_Plain-text document sources:_

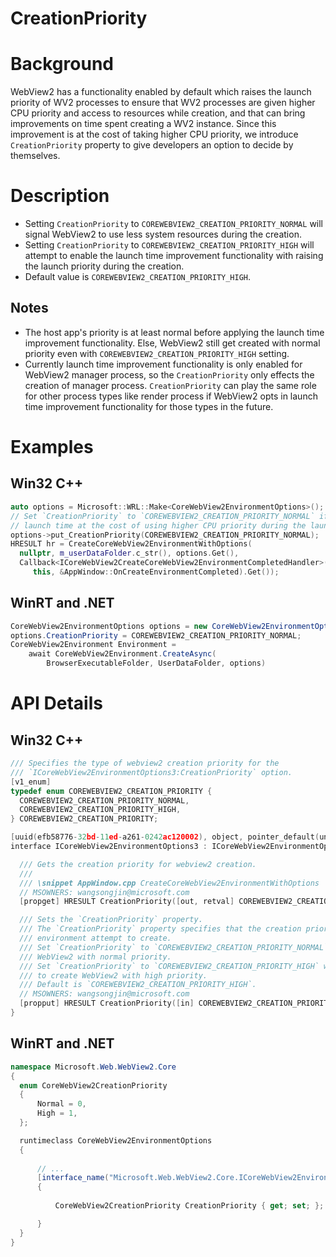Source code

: CreationPriority
===

# Background
WebView2 has a functionality enabled by default which raises the launch priority of WV2
processes to ensure that WV2 processes are given higher CPU priority and access to resources 
while creation, and that can bring improvements on time spent creating a WV2 instance. Since 
this improvement is at the cost of taking higher CPU priority, we introduce `CreationPriority` 
property to give developers an option to decide by themselves.

# Description
* Setting `CreationPriority` to `COREWEBVIEW2_CREATION_PRIORITY_NORMAL` will signal WebView2 
to use less system resources during the creation. 
* Setting `CreationPriority` to `COREWEBVIEW2_CREATION_PRIORITY_HIGH` will attempt to enable 
the launch time improvement functionality with raising the launch priority during the creation.  
* Default value is `COREWEBVIEW2_CREATION_PRIORITY_HIGH`.
## Notes
* The host app's priority is at least normal before applying the launch time improvement functionality. 
Else, WebView2 still get created with normal priority even with `COREWEBVIEW2_CREATION_PRIORITY_HIGH` 
setting.
* Currently launch time improvement functionality is only enabled for WebView2 manager process, so the 
`CreationPriority` only effects the creation of manager process. `CreationPriority` can play the same 
role for other process types like render process if WebView2 opts in launch time improvement functionality 
for those types in the future.
# Examples
## Win32 C++
```cpp
auto options = Microsoft::WRL::Make<CoreWebView2EnvironmentOptions>();
// Set `CreationPriority` to `COREWEBVIEW2_CREATION_PRIORITY_NORMAL` if you don't want to boost the 
// launch time at the cost of using higher CPU priority during the launch phase.
options->put_CreationPriority(COREWEBVIEW2_CREATION_PRIORITY_NORMAL);
HRESULT hr = CreateCoreWebView2EnvironmentWithOptions(
  nullptr, m_userDataFolder.c_str(), options.Get(),
  Callback<ICoreWebView2CreateCoreWebView2EnvironmentCompletedHandler>(
     this, &AppWindow::OnCreateEnvironmentCompleted).Get());
```
## WinRT and .NET
```c#
CoreWebView2EnvironmentOptions options = new CoreWebView2EnvironmentOptions();
options.CreationPriority = COREWEBVIEW2_CREATION_PRIORITY_NORMAL;
CoreWebView2Environment Environment = 
    await CoreWebView2Environment.CreateAsync(
        BrowserExecutableFolder, UserDataFolder, options)
```


# API Details
## Win32 C++
```cpp
/// Specifies the type of webview2 creation priority for the
/// `ICoreWebView2EnvironmentOptions3:CreationPriority` option.
[v1_enum]
typedef enum COREWEBVIEW2_CREATION_PRIORITY {
  COREWEBVIEW2_CREATION_PRIORITY_NORMAL,
  COREWEBVIEW2_CREATION_PRIORITY_HIGH,
} COREWEBVIEW2_CREATION_PRIORITY;

[uuid(efb58776-32bd-11ed-a261-0242ac120002), object, pointer_default(unique)]
interface ICoreWebView2EnvironmentOptions3 : ICoreWebView2EnvironmentOptions2 {

  /// Gets the creation priority for webview2 creation.
  ///
  /// \snippet AppWindow.cpp CreateCoreWebView2EnvironmentWithOptions
  // MSOWNERS: wangsongjin@microsoft.com
  [propget] HRESULT CreationPriority([out, retval] COREWEBVIEW2_CREATION_PRIORITY* creationPriority);

  /// Sets the `CreationPriority` property.
  /// The `CreationPriority` property specifies that the creation priority WebView
  /// environment attempt to create.
  /// Set `CreationPriority` to `COREWEBVIEW2_CREATION_PRIORITY_NORMAL` will create
  /// WebView2 with normal priority.
  /// Set `CreationPriority` to `COREWEBVIEW2_CREATION_PRIORITY_HIGH` will attempt
  /// to create WebView2 with high priority.
  /// Default is `COREWEBVIEW2_CREATION_PRIORITY_HIGH`.
  // MSOWNERS: wangsongjin@microsoft.com
  [propput] HRESULT CreationPriority([in] COREWEBVIEW2_CREATION_PRIORITY creationPriority);
}
```
## WinRT and .NET
```c#
namespace Microsoft.Web.WebView2.Core
{
  enum CoreWebView2CreationPriority
  {
      Normal = 0,
      High = 1,
  };

  runtimeclass CoreWebView2EnvironmentOptions
  {
      
      // ...
      [interface_name("Microsoft.Web.WebView2.Core.ICoreWebView2EnvironmentOptions3")]
      {
          
          CoreWebView2CreationPriority CreationPriority { get; set; };

      }
  }
}
```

_EXERCISE GOAL:_
Reproduce the records word for word, please, from their first line up to and including the line that contains "processes to ensure", but no pictures.

_THE ANSWER:_
Source code

: CreationPriority
===

# Background
WebView2 has a functionality enabled by default which raises the launch priority of WV2
processes to ensure that WV2 processes are given higher CPU priority and access to resources 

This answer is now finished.